Kindle. Mishra's first novel in twenty years! — and in many ways coextensive with The Romantics of 1999 and his explication of Buddhism of 2004.
Notionally Mishra uses the divergent paths of three low-born blokes who make it into the Indian Institute of Technology Delhi to explore the horrors of the New India and the changing fashions among high end cosmopolitan dynasties, some of whom share his literary aspirations. Much of it looks like hard work for risible returns.
The prose is mostly OK, leaving aside an excess of adjectives that often tip reasonable descriptions into overly-precise incorrectness. And a heavy, deadening referentialism. And the short-order repetition. And the hefty foreshadowing, the selective drip of information. The ambient context is assumed known: temporal anchors are mostly provided by real-world political events.
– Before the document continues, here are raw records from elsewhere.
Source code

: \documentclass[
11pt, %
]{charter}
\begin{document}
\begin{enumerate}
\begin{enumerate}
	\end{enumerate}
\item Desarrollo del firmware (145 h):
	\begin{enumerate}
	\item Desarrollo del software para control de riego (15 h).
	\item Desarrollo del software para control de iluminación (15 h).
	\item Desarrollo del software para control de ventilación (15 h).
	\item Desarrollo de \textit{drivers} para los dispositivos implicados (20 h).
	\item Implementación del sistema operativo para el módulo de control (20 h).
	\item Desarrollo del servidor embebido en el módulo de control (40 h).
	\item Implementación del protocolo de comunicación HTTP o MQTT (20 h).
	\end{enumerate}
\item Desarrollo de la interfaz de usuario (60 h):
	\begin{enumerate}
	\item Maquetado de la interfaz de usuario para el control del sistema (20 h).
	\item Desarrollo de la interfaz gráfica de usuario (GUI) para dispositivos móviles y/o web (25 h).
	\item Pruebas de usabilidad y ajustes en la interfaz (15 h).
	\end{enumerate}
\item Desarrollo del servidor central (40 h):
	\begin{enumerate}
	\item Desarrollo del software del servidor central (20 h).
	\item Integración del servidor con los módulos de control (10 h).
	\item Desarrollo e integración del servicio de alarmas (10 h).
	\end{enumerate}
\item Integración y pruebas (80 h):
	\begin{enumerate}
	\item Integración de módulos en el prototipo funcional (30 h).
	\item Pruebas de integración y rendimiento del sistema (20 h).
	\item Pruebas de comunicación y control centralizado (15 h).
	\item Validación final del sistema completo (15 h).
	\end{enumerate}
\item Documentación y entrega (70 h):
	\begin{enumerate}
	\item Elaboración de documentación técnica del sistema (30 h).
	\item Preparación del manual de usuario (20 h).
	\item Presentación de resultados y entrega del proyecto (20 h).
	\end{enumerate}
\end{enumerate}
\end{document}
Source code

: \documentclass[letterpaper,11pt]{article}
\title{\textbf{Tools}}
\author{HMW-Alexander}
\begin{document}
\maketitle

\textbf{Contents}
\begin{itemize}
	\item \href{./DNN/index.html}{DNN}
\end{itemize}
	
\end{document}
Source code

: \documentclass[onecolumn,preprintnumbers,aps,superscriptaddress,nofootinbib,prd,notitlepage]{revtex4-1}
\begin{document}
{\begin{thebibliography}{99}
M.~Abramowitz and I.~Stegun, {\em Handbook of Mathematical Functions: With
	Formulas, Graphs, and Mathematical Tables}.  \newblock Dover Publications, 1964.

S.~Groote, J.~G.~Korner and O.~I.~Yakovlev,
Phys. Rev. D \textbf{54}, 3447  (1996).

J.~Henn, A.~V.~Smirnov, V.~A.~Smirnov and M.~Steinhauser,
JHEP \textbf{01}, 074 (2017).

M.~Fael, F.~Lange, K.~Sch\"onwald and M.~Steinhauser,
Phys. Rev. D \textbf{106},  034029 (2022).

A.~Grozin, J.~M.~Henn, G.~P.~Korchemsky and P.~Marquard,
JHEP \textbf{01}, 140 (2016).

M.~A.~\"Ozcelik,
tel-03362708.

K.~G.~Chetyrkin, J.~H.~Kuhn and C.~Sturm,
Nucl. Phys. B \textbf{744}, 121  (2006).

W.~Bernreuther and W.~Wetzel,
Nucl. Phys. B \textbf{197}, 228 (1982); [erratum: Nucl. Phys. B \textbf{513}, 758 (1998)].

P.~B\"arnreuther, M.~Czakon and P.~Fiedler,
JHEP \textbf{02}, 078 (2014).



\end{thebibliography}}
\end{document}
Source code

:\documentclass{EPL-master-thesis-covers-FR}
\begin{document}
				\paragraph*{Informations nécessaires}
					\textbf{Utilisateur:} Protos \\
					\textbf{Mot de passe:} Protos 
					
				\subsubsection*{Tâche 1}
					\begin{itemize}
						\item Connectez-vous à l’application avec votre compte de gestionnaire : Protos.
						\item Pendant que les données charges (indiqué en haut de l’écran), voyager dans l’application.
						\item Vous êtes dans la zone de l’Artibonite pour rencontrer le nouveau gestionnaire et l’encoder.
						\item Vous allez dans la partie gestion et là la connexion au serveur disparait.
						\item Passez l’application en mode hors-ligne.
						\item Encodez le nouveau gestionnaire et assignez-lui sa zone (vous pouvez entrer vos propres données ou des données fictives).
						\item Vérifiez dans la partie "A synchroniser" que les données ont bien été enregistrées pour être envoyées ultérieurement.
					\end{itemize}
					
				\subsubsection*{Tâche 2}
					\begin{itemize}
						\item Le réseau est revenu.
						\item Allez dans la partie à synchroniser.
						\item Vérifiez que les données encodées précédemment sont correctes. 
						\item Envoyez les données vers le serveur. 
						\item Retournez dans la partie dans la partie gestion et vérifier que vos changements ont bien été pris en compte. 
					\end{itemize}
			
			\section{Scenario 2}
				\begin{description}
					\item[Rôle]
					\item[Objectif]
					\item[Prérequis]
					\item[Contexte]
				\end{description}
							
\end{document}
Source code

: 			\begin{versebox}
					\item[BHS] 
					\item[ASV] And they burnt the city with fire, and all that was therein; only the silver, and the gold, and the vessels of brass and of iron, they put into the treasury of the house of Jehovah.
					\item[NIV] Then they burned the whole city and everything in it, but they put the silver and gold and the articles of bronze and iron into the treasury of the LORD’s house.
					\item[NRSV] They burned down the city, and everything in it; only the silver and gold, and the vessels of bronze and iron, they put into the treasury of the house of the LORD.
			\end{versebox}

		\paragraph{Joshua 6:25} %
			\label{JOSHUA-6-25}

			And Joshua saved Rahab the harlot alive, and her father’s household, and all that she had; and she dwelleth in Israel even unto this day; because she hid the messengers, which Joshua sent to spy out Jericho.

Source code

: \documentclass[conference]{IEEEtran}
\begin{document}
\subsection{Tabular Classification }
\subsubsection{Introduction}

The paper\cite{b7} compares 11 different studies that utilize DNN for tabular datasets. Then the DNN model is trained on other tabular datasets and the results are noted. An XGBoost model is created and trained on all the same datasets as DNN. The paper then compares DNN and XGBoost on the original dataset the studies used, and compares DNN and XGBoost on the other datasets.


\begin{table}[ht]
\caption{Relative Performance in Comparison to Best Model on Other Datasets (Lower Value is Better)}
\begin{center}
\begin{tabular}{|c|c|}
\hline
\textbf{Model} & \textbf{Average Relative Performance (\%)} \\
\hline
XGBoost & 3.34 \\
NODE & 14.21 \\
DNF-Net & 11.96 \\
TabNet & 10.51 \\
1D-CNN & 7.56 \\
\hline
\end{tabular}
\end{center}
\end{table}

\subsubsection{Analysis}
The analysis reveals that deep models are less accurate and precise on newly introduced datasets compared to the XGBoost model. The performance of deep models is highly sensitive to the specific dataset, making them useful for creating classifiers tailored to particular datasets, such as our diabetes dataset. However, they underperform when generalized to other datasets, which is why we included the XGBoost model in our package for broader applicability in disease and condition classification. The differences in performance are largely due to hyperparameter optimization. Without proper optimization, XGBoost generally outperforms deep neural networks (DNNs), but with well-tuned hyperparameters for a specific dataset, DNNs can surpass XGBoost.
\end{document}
The main flaw is weak characterisation. The three undergo a shock-and-awe initiation at IIT. Dalit Virendra Das (the lonely computer science major to the two mechanical engineers) remains shallowly drawn as a generic, cultureless, deracinated Wall St billionaire. Aseem Thakur is marginally more real as an editor of a literary journal of some kind. He's a fan of V.S. Naipaul and an all-in predatory, hedonistic individualist who somehow still feels a duty to improve the country. The author/narrator Arun Dwivedi (with the highest entry rank of the three) retreats to literary translation in the Himalayas after not making it in the Delhi social scene. In shades of David Williamson the latter two are more influenced by an encounter with a literature professor than anything in their degree programs. Indeed Mishra completely avoids engaging with the content of the exact sciences in any form; technology is reduced to brands, finance to insider trading. (If he'd done his research he'd know that everything is securities fraud.)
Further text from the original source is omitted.